## [PROBLEM DESCRIPTION]
The exercise asks for every line of the data to be reproduced exactly.

■ ■ ■

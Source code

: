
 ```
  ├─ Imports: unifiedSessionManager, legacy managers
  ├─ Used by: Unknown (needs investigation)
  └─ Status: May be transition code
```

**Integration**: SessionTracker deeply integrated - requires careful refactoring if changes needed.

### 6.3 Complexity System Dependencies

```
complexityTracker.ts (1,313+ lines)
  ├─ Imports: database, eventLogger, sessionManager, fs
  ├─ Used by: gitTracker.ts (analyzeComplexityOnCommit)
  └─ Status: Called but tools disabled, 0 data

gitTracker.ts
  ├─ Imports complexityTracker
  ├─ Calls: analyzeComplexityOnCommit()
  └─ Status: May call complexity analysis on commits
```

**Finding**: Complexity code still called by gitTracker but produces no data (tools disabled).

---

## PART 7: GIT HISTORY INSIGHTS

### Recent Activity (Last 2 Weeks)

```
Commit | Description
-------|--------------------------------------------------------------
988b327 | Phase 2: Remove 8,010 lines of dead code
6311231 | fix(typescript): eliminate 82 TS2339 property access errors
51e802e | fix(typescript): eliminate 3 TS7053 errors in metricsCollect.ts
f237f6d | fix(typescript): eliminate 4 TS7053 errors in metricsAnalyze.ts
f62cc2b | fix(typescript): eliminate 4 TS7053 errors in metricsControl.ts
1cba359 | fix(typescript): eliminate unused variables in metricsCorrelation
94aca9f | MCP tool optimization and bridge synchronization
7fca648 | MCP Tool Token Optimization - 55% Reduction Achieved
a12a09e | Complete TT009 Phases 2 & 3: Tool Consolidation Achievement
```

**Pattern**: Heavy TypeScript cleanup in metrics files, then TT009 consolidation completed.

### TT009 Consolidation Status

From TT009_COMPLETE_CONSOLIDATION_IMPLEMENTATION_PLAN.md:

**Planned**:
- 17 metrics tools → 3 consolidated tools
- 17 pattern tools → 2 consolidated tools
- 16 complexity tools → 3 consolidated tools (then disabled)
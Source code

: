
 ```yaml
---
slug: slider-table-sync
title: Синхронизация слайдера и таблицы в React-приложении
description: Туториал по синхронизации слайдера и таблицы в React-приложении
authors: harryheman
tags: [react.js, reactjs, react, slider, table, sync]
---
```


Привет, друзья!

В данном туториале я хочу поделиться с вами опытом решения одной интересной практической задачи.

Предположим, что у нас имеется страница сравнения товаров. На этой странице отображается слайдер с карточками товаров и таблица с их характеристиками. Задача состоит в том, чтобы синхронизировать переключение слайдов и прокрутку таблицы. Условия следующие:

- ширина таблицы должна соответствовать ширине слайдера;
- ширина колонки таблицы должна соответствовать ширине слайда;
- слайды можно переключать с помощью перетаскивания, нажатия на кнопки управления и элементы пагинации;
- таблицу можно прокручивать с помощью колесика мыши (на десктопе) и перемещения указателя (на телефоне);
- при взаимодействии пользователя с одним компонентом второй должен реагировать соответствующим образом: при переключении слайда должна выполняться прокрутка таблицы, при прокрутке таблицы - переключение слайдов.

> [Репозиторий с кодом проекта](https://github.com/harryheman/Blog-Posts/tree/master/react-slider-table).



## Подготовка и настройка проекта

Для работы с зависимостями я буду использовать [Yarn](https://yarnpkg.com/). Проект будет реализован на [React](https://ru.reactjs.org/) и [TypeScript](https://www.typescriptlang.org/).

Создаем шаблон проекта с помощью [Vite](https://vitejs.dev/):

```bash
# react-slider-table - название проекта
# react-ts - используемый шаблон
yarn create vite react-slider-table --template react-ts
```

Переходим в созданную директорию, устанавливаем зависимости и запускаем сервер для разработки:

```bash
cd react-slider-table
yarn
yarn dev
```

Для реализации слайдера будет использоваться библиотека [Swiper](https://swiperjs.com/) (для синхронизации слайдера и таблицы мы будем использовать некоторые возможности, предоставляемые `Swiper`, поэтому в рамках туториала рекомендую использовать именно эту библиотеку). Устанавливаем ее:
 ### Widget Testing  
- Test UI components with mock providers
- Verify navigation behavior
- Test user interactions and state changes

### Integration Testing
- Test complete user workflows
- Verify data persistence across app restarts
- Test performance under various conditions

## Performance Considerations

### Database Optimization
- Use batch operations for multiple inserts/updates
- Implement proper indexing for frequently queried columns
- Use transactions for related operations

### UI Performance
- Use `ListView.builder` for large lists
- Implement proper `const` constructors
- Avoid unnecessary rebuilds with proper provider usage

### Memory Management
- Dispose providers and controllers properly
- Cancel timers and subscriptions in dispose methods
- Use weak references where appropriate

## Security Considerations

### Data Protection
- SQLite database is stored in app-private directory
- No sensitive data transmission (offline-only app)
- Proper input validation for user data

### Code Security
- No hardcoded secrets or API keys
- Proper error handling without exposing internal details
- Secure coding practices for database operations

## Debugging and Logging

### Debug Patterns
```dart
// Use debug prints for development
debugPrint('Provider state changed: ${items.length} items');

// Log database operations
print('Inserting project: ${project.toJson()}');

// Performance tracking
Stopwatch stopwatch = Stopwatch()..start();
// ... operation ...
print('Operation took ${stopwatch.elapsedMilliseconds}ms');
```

■ ■ ■

## [ANSWER SPACE]
Source code

:
 ```
  ├─ Imports: unifiedSessionManager, legacy managers
  ├─ Used by: Unknown (needs investigation)
  └─ Status: May be transition code
```

**Integration**: SessionTracker deeply integrated - requires careful refactoring if changes needed.

### 6.3 Complexity System Dependencies

```
complexityTracker.ts (1,313+ lines)
  ├─ Imports: database, eventLogger, sessionManager, fs
  ├─ Used by: gitTracker.ts (analyzeComplexityOnCommit)
  └─ Status: Called but tools disabled, 0 data

gitTracker.ts
  ├─ Imports complexityTracker
  ├─ Calls: analyzeComplexityOnCommit()
  └─ Status: May call complexity analysis on commits
```

**Finding**: Complexity code still called by gitTracker but produces no data (tools disabled).

---

## PART 7: GIT HISTORY INSIGHTS

### Recent Activity (Last 2 Weeks)

```
Commit | Description
-------|--------------------------------------------------------------
988b327 | Phase 2: Remove 8,010 lines of dead code
6311231 | fix(typescript): eliminate 82 TS2339 property access errors
51e802e | fix(typescript): eliminate 3 TS7053 errors in metricsCollect.ts
f237f6d | fix(typescript): eliminate 4 TS7053 errors in metricsAnalyze.ts
f62cc2b | fix(typescript): eliminate 4 TS7053 errors in metricsControl.ts
1cba359 | fix(typescript): eliminate unused variables in metricsCorrelation
94aca9f | MCP tool optimization and bridge synchronization
7fca648 | MCP Tool Token Optimization - 55% Reduction Achieved
a12a09e | Complete TT009 Phases 2 & 3: Tool Consolidation Achievement
```

**Pattern**: Heavy TypeScript cleanup in metrics files, then TT009 consolidation completed.

### TT009 Consolidation Status

From TT009_COMPLETE_CONSOLIDATION_IMPLEMENTATION_PLAN.md:

**Planned**:
- 17 metrics tools → 3 consolidated tools
- 17 pattern tools → 2 consolidated tools
- 16 complexity tools → 3 consolidated tools (then disabled)
Source code

:
 ```yaml
---
slug: slider-table-sync
title: Синхронизация слайдера и таблицы в React-приложении
description: Туториал по синхронизации слайдера и таблицы в React-приложении
authors: harryheman
tags: [react.js, reactjs, react, slider, table, sync]
---
```


Привет, друзья!

В данном туториале я хочу поделиться с вами опытом решения одной интересной практической задачи.

Предположим, что у нас имеется страница сравнения товаров. На этой странице отображается слайдер с карточками товаров и таблица с их характеристиками. Задача состоит в том, чтобы синхронизировать переключение слайдов и прокрутку таблицы. Условия следующие:

- ширина таблицы должна соответствовать ширине слайдера;
- ширина колонки таблицы должна соответствовать ширине слайда;
- слайды можно переключать с помощью перетаскивания, нажатия на кнопки управления и элементы пагинации;
- таблицу можно прокручивать с помощью колесика мыши (на десктопе) и перемещения указателя (на телефоне);
- при взаимодействии пользователя с одним компонентом второй должен реагировать соответствующим образом: при переключении слайда должна выполняться прокрутка таблицы, при прокрутке таблицы - переключение слайдов.

> [Репозиторий с кодом проекта](https://github.com/harryheman/Blog-Posts/tree/master/react-slider-table).



## Подготовка и настройка проекта

Для работы с зависимостями я буду использовать [Yarn](https://yarnpkg.com/). Проект будет реализован на [React](https://ru.reactjs.org/) и [TypeScript](https://www.typescriptlang.org/).

Создаем шаблон проекта с помощью [Vite](https://vitejs.dev/):

```bash
# react-slider-table - название проекта
# react-ts - используемый шаблон
yarn create vite react-slider-table --template react-ts
```

Переходим в созданную директорию, устанавливаем зависимости и запускаем сервер для разработки:

```bash
cd react-slider-table
yarn
yarn dev
```

Для реализации слайдера будет использоваться библиотека [Swiper](https://swiperjs.com/) (для синхронизации слайдера и таблицы мы будем использовать некоторые возможности, предоставляемые `Swiper`, поэтому в рамках туториала рекомендую использовать именно эту библиотеку). Устанавливаем ее:
 ### Widget Testing  
- Test UI components with mock providers
- Verify navigation behavior
- Test user interactions and state changes

### Integration Testing
- Test complete user workflows
- Verify data persistence across app restarts
- Test performance under various conditions

## Performance Considerations

### Database Optimization
- Use batch operations for multiple inserts/updates
- Implement proper indexing for frequently queried columns
- Use transactions for related operations

### UI Performance
- Use `ListView.builder` for large lists
- Implement proper `const` constructors
- Avoid unnecessary rebuilds with proper provider usage

### Memory Management
- Dispose providers and controllers properly
- Cancel timers and subscriptions in dispose methods
- Use weak references where appropriate

## Security Considerations

### Data Protection
- SQLite database is stored in app-private directory
- No sensitive data transmission (offline-only app)
- Proper input validation for user data

### Code Security
- No hardcoded secrets or API keys
- Proper error handling without exposing internal details
- Secure coding practices for database operations

## Debugging and Logging

### Debug Patterns
```dart
// Use debug prints for development
debugPrint('Provider state changed: ${items.length} items');

// Log database operations
print('Inserting project: ${project.toJson()}');

// Performance tracking
Stopwatch stopwatch = Stopwatch()..start();
// ... operation ...
print('Operation took ${stopwatch.elapsedMilliseconds}ms');
```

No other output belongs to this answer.